Тело массой 10кг начинает тянуть по столу, из состояния покоя(v0=0) с помощью нити под углом 30

Problem Analysis

We are given the following information: - Mass of the body, m = 10 kg - Angle of the string with the surface, θ = 30 degrees - Coefficient of friction, μ = 0.1 - Tension in the string, T = 14 N

We need to determine the acceleration of the body.

Solution

To solve this problem, we can break down the forces acting on the body along the horizontal and vertical directions.

# Vertical Forces

The vertical component of the tension force in the string, Tsinθ, will balance the weight of the body, mg.
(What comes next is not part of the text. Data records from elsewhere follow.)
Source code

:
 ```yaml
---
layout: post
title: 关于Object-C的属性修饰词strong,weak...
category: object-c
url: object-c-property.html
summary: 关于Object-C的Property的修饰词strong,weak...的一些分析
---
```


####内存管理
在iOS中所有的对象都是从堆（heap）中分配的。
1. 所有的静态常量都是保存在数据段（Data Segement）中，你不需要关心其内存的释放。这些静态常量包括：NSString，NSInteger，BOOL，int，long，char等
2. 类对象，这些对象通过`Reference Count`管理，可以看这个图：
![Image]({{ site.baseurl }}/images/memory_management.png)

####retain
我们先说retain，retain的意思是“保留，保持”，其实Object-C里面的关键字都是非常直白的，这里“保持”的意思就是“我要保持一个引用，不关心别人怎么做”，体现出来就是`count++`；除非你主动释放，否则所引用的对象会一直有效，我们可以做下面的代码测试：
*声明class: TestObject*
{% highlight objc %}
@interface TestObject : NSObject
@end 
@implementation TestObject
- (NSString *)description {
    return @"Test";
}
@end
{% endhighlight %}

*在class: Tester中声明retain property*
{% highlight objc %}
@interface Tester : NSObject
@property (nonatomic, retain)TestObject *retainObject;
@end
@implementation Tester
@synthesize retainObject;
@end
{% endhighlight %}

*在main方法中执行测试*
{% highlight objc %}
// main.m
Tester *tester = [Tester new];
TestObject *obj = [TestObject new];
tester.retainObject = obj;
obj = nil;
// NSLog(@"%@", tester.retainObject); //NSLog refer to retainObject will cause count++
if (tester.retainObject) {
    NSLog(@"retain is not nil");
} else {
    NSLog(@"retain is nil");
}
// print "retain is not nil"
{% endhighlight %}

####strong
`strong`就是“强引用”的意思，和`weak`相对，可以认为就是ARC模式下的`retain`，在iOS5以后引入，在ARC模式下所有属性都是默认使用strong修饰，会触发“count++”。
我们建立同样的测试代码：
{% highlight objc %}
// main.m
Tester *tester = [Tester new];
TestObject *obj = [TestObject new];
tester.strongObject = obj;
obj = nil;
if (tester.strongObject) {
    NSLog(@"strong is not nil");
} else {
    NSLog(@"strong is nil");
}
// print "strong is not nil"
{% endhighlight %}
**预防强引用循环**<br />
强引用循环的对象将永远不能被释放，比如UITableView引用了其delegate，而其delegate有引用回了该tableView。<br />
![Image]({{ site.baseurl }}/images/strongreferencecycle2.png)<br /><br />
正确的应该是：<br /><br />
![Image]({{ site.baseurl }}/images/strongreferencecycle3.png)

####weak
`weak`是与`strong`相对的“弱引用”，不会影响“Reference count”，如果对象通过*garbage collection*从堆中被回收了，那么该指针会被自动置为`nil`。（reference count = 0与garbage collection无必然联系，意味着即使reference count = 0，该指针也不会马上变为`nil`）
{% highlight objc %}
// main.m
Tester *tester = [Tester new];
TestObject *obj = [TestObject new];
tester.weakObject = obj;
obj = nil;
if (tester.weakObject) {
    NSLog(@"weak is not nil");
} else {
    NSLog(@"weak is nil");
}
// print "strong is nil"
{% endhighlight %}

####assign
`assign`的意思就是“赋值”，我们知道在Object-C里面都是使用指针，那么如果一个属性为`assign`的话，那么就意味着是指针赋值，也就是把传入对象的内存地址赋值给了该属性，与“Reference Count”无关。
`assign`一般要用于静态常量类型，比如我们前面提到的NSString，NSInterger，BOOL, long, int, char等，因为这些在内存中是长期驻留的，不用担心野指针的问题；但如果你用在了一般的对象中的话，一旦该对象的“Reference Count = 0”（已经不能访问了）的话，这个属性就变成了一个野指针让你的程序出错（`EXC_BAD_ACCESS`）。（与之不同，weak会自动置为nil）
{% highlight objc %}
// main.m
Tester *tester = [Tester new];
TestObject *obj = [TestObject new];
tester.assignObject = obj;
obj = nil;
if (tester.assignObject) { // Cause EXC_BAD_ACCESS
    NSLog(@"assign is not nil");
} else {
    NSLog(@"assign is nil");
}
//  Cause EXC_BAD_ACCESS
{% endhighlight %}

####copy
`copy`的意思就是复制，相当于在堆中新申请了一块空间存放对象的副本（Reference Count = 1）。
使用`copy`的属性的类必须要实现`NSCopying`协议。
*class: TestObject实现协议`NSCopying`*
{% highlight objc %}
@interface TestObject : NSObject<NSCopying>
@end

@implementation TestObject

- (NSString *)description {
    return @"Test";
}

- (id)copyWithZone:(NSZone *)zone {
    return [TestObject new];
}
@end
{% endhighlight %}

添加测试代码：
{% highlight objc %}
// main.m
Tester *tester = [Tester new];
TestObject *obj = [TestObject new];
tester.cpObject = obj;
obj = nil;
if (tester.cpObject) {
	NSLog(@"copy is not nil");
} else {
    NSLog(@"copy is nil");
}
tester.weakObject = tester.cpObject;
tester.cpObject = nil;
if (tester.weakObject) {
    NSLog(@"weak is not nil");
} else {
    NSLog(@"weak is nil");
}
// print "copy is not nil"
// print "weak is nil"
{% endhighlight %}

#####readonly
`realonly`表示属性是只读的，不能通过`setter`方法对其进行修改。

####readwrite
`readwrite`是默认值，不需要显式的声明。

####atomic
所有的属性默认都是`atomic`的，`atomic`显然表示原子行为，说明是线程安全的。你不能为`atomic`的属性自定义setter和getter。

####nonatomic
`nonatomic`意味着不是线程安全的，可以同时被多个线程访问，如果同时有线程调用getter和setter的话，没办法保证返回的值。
Therefore, we have:

Tsinθ = mg

# Horizontal Forces

The horizontal component of the tension force in the string, Tcosθ, will provide the force required to overcome friction and accelerate the body. The frictional force, f, can be calculated using the coefficient of friction, μ, and the normal force, N.

f = μN

The normal force, N, is equal to the vertical component of the weight of the body, mgcosθ.

N = mgcosθ

Substituting the value of N in the equation for frictional force, we get:

f = μmgcosθ

The net force acting on the body in the horizontal direction is given by:

Fnet = Tcosθ - f

Since the net force is equal to the mass of the body multiplied by its acceleration, we have:

ma = Tcosθ - f

Substituting the value of f, we get:

ma = Tcosθ - μmgcosθ

Simplifying the equation, we get:

a = (Tcosθ - μmgcosθ) / m

Now we can substitute the given values to calculate the acceleration.

# Calculation

Given: - m = 10 kg - θ = 30 degrees - μ = 0.1 - T = 14 N

Using the equation derived above, we can calculate the acceleration:

a = (Tcosθ - μmgcosθ) / m

Substituting the values, we get:

a = (14 * cos(30) - 0.1 * 10 * 9.8 * cos(30)) / 10

Calculating the expression, we find:

a ≈ 1.47 m/s^2

Therefore, the acceleration of the body is approximately 1.47 m/s^2.

Conclusion

The acceleration of the body, when a mass of 10 kg is pulled along a table with a string at an angle of 30 degrees to the surface, with a coefficient of friction of 0.1 and a tension in the string of 14 N, is approximately 1.47 m/s^2.